**Supplied information**
----
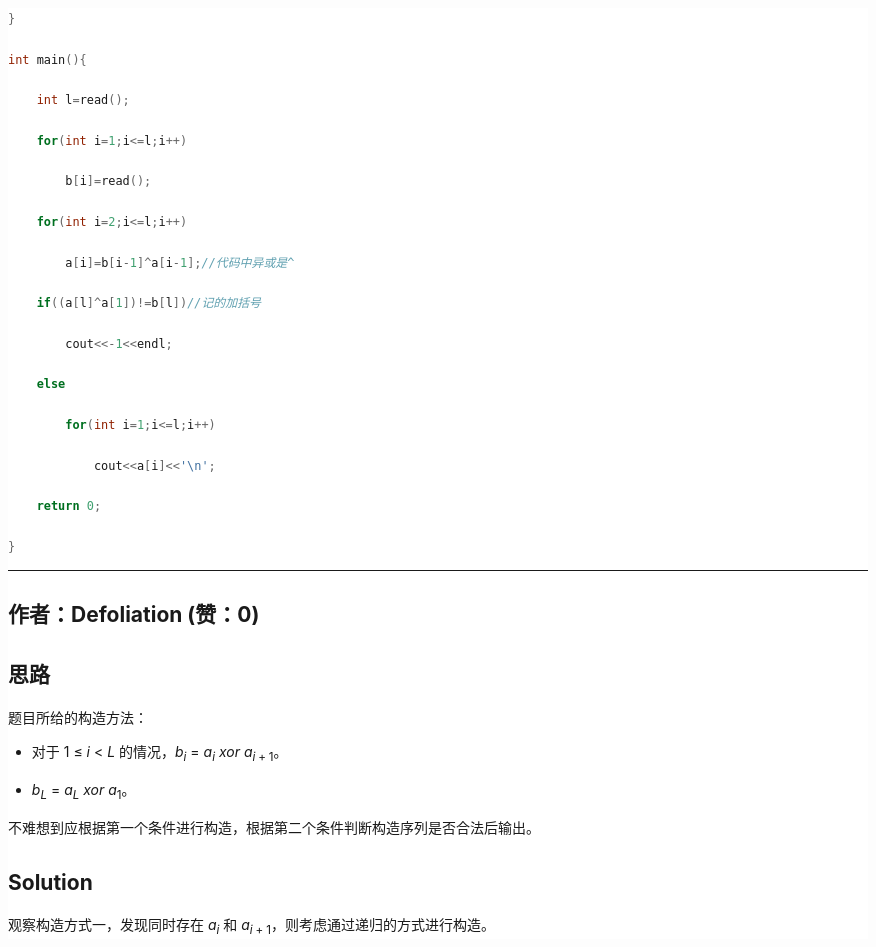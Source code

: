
 ```cpp
}

int main(){

    int l=read();

    for(int i=1;i<=l;i++) 

        b[i]=read();

    for(int i=2;i<=l;i++)

        a[i]=b[i-1]^a[i-1];//代码中异或是^

    if((a[l]^a[1])!=b[l])//记的加括号

        cout<<-1<<endl;

    else 

        for(int i=1;i<=l;i++) 

            cout<<a[i]<<'\n';

    return 0;

}

```

---

## 作者：Defoliation (赞：0)



## 思路
题目所给的构造方法：


- 对于 $1$ $\leq$ $i$ $<$ $L$ 的情况，$b_i$ $=$ $a_i$ $xor$ $a_{i+1}$。

- $b_L$ $=$ $a_L$ $xor$ $a_1$。

不难想到应根据第一个条件进行构造，根据第二个条件判断构造序列是否合法后输出。






## Solution


观察构造方式一，发现同时存在 $a_i$ 和 $a_{i+1}$，则考虑通过递归的方式进行构造。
----
**Aim of the exercise**
Wherever an image appears, omit it, and retype everything else in the entries exactly.

**Solution to the problem**
Source code

:
 ```cpp
}

int main(){

    int l=read();

    for(int i=1;i<=l;i++) 

        b[i]=read();

    for(int i=2;i<=l;i++)

        a[i]=b[i-1]^a[i-1];//代码中异或是^

    if((a[l]^a[1])!=b[l])//记的加括号

        cout<<-1<<endl;

    else 

        for(int i=1;i<=l;i++) 

            cout<<a[i]<<'\n';

    return 0;

}

```

---

## 作者：Defoliation (赞：0)



## 思路
题目所给的构造方法：


- 对于 $1$ $\leq$ $i$ $<$ $L$ 的情况，$b_i$ $=$ $a_i$ $xor$ $a_{i+1}$。

- $b_L$ $=$ $a_L$ $xor$ $a_1$。

不难想到应根据第一个条件进行构造，根据第二个条件判断构造序列是否合法后输出。






## Solution


观察构造方式一，发现同时存在 $a_i$ 和 $a_{i+1}$，则考虑通过递归的方式进行构造。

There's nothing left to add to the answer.